Arsenic Is Worth Paying Attention To
Rice absorbs arsenic from soil and water more readily than most other crops, and long grain varieties aren’t exempt. Where your rice is grown matters more than the grain length. According to researchers at Dartmouth, white basmati rice from California, India, and Pakistan tends to be lower in arsenic than rice grown in the southern United States, where historical pesticide use left higher arsenic levels in the soil.
If you eat rice several times a week, a few simple steps help reduce exposure:
- Choose lower-arsenic varieties. Basmati from California, India, or Pakistan, sushi rice from the U.S., and instant or quick-cooking rice all test lower.
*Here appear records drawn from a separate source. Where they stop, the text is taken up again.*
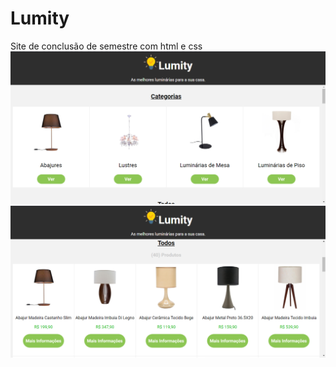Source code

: # Lumity
 Site de conclusão de semestre com html e css
 ![img](https://github.com/luizlopes12/Lumity/blob/main/Screenshot_54.png)
 ![img](https://github.com/luizlopes12/Lumity/blob/main/Screenshot_55.png)
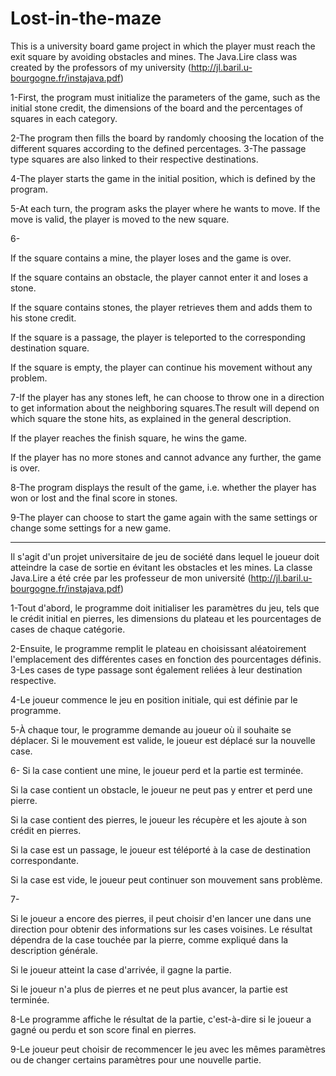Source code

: # Lost-in-the-maze
This is a university board game project in which the player must reach the exit square by avoiding obstacles and mines.
The Java.Lire class was created by the professors of my university (http://jl.baril.u-bourgogne.fr/instajava.pdf)


1-First, the program must initialize the parameters of the game, such as the initial stone credit, the dimensions of the board and the percentages of squares in each category.


2-The program then fills the board by randomly choosing the location of the different squares according to the defined percentages. 3-The passage type squares are also linked to their respective destinations.


4-The player starts the game in the initial position, which is defined by the program.


5-At each turn, the program asks the player where he wants to move. If the move is valid, the player is moved to the new square.


6-


If the square contains a mine, the player loses and the game is over.


If the square contains an obstacle, the player cannot enter it and loses a stone.


If the square contains stones, the player retrieves them and adds them to his stone credit.


If the square is a passage, the player is teleported to the corresponding destination square.


If the square is empty, the player can continue his movement without any problem.


7-If the player has any stones left, he can choose to throw one in a direction to get information about the neighboring squares.The result will depend on which square the stone hits, as explained in the general description.


If the player reaches the finish square, he wins the game.


If the player has no more stones and cannot advance any further, the game is over.


8-The program displays the result of the game, i.e. whether the player has won or lost and the final score in stones.


9-The player can choose to start the game again with the same settings or change some settings for a new game.

--------------------------------------
Il s'agit d'un projet universitaire de jeu de société dans lequel le joueur doit atteindre la case de sortie en évitant les obstacles et les mines.
La classe Java.Lire a été crée par les professeur de mon université (http://jl.baril.u-bourgogne.fr/instajava.pdf)


1-Tout d'abord, le programme doit initialiser les paramètres du jeu, tels que le crédit initial en pierres, les dimensions du plateau et les pourcentages de cases de chaque catégorie.


2-Ensuite, le programme remplit le plateau en choisissant aléatoirement l'emplacement des différentes cases en fonction des pourcentages définis. 3-Les cases de type passage sont également reliées à leur destination respective.


4-Le joueur commence le jeu en position initiale, qui est définie par le programme.


5-À chaque tour, le programme demande au joueur où il souhaite se déplacer. Si le mouvement est valide, le joueur est déplacé sur la nouvelle case.


6-
Si la case contient une mine, le joueur perd et la partie est terminée.


Si la case contient un obstacle, le joueur ne peut pas y entrer et perd une pierre.


Si la case contient des pierres, le joueur les récupère et les ajoute à son crédit en pierres.


Si la case est un passage, le joueur est téléporté à la case de destination correspondante.


Si la case est vide, le joueur peut continuer son mouvement sans problème.


7-

Si le joueur a encore des pierres, il peut choisir d'en lancer une dans une direction pour obtenir des informations sur les cases voisines. Le résultat dépendra de la case touchée par la pierre, comme expliqué dans la description générale.


Si le joueur atteint la case d'arrivée, il gagne la partie.


Si le joueur n'a plus de pierres et ne peut plus avancer, la partie est terminée.


8-Le programme affiche le résultat de la partie, c'est-à-dire si le joueur a gagné ou perdu et son score final en pierres.


9-Le joueur peut choisir de recommencer le jeu avec les mêmes paramètres ou de changer certains paramètres pour une nouvelle partie.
- Rinse and cook with extra water. Cooking rice in a 6:1 water-to-rice ratio and draining the excess can reduce arsenic content substantially.
- Rotate your grains. Mixing in quinoa, millet, or farro throughout the week limits cumulative arsenic intake.
Which Long Grain Variety Is Best
If you’re optimizing for health, brown basmati rice checks the most boxes: lower glycemic index, higher fiber, more micronutrients, and lower arsenic when sourced from the right regions. White basmati is a reasonable middle ground if you prefer the texture and faster cooking time of white rice, since its GI is still well below most other white rice varieties.
Jasmine rice is the least favorable option from a blood sugar standpoint, though it’s perfectly fine as an occasional choice. Regular white long grain rice falls somewhere in between, with a GI that varies depending on the specific product and how it’s prepared.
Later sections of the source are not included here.